12La question de l’ajustement de la dépendance et des besoins mutuels reste entière et ne reçoit pas de réponse dans l’exposé du système du commerce. De fait, c’est dans sa théorie de la monnaie (livre XXII) que nous trouverons le détail des facteurs qui permettent de fixer le rapport de dépendance entre deux nations, interprétable en termes de richesse relative. En tout état de cause, cette loi de réciprocité ne peut accéder à sa pleine validité que si l’on suppose, avec Montesquieu, qu’à l’occasion de l’échange matériel, toujours déséquilibré et presque toujours injuste15, c’est autre chose qui circule ; ou pour le dire d’une autre manière, plus proche de la réalité du texte, à condition d’admettre que le commerce est pensé sur un autre modèle relationnel qui est celui de la communication16 pour lequel celui qui s’appauvrit a quand même quelque chose à gagner au compte de son humanité.

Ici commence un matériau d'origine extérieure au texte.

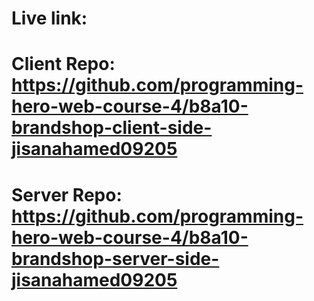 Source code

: # Live link:


# Client Repo: https://github.com/programming-hero-web-course-4/b8a10-brandshop-client-side-jisanahamed09205


# Server Repo: https://github.com/programming-hero-web-course-4/b8a10-brandshop-server-side-jisanahamed09205
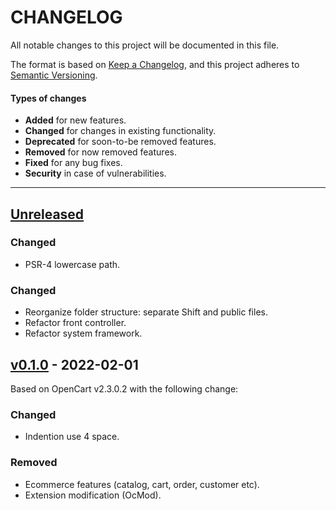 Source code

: # CHANGELOG

All notable changes to this project will be documented in this file.

The format is based on [Keep a Changelog](https://keepachangelog.com/en/1.0.0/),
and this project adheres to [Semantic Versioning](https://semver.org/spec/v2.0.0.html).

#### Types of changes
- **Added** for new features.
- **Changed** for changes in existing functionality.
- **Deprecated** for soon-to-be removed features.
- **Removed** for now removed features.
- **Fixed** for any bug fixes.
- **Security** in case of vulnerabilities.

---

## [Unreleased]

### Changed
- PSR-4 lowercase path.

### Changed
- Reorganize folder structure: separate Shift and public files.
- Refactor front controller.
- Refactor system framework.

## [v0.1.0] - 2022-02-01
Based on OpenCart v2.3.0.2 with the following change:

### Changed
- Indention use 4 space.

### Removed
- Ecommerce features (catalog, cart, order, customer etc).
- Extension modification (OcMod).

[Unreleased]: https://github.com/qaharmdz/shift/compare/v0.1.0...dev/0.x.x
[v0.1.0]: https://github.com/qaharmdz/shift/releases/tag/v0.1.0
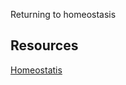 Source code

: Returning to homeostasis



## Resources

[Homeostatis](https://www.evernote.com/shard/s6/nl/182853431/17093374-cbe2-4520-8894-bb60e7e161d5/ "Homeostatis")



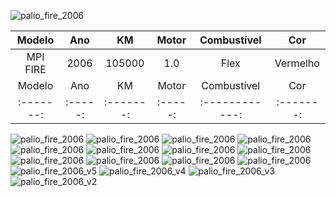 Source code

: ![palio_fire_2006](https://s2.glbimg.com/nz5X3ZksXasGFPtZ_gguc-tDf9w=/512x320/smart/e.glbimg.com/og/ed/f/original/2015/01/06/fiat-palio-fire.jpg)

|Modelo   |Ano    |KM       |Motor  |Combustível   |Cor      |
|:-------:|:-----:|:-------:|:-----:|:------------:|:-------:|
|MPI FIRE |2006   |105000   |1.0    |Flex          |Vermelho |
|Modelo   |Ano    |KM       |Motor  |Combustível   |Cor      |
|:-------:|:-----:|:-------:|:-----:|:------------:|:-------:|

![palio_fire_2006](https://i.imgur.com/xylhmzo.png)
![palio_fire_2006](https://img-us-2.trovit.com/img2br/U1p1l1Ci1k16F/U1p1l1Ci1k16F.1_11.jpg)
![palio_fire_2006](https://cdn.salaodocarro.com.br/_upload/carros/2019/08/20/fiat-palio-2006-vermelho-195350-0_thumb.jpg)
![palio_fire_2006](https://http2.mlstatic.com/palio-fire-2006-motor-14-flex--D_NQ_NP_886453-MLB41697103526_052020-F.jpg)
![palio_fire_2006](https://combustivel.app/imgs/t650/consumo-palio-elx-1-4-2.jpg)
![palio_fire_2006](https://encrypted-tbn0.gstatic.com/images?q=tbn%3AANd9GcR22LTpTIg0MSELz2gGlQDB4d5OL0G6VrSqJFsr6Lxs7ccqI7B3&usqp=CAU)
![palio_fire_2006](https://obusca.com.br/imganuncio/veiculos/260773/palio-fire-flex-vermelha-flex-manual-260773-obusca-8a060ec131466bb35818e0015c6e70ebg.jpg)
![palio_fire_2006](https://c20vacaria.com.br/iway/assets/uploads/oferta_v/img20200429145420013-21e029.jpg)
![palio_fire_2006](https://lh3.googleusercontent.com/proxy/Fk33f3OCW-qF60fpeeK_T5XZzHOaWDk8tIEDGU92PJK1EZBbS5t0uFijNj-nzZi4RSNl_mvTnSzPDyneW4Ohchk1df7rmAAJuDN-BQZOPNoTFQVQuIBIHc0GVfZEHAWX9ZG8yDenjAOoGdWa4BAdq6-dCwIM)
![palio_fire_2006](https://www.google.com/url?sa=i&url=https%3A%2F%2Fwww.meucarronovo.com.br%2Fcarros%2Ffiat%2Fpalio%2Fuf%2Fsp%2Fddd%2F11&psig=AOvVaw32U_VW2k8PTaoJ4euc1jFW&ust=1590991479199000&source=images&cd=vfe&ved=0CAIQjRxqFwoTCKjngKe33ekCFQAAAAAdAAAAABBm)
![palio_fire_2006](https://cdn.salaodocarro.com.br/_upload/carros/2019/05/15/fiat-palio-2006-vermelho-187356-1_thumb.jpg)
![palio_fire_2006](https://img.vmotors.com.br/vmotors-images/2020/2/14/24368100_637173064950527579.jpg?w=280&h=190&b=black&s=matted&q=90)
![palio_fire_2006_v5](https://i.imgur.com/z9HEQGU.png)
![palio_fire_2006_v4](https://i.imgur.com/UBoZ9qm.png)
![palio_fire_2006_v3](https://i.imgur.com/tH7MOEc.png)
![palio_fire_2006_v2](https://i.imgur.com/fYIraa2.png)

13Comme nous le verrons plus bas, cette théorie de la monnaie a ceci d’intéressant qu’elle semble constituer une théorie générale du signe social à une époque où la conception même du signe subissait les profondes mutations qui accompagnaient la formation de savoirs nouveaux intégrant l’analyse expérimentale, les probabilités et la combinatoire, et conditionnés par le préalable d’une dissociation du signe et de la ressemblance au profit de la représentation17.

14Le Chapitre 3 du livre XXII distingue entre monnaies réelles et monnaies idéales.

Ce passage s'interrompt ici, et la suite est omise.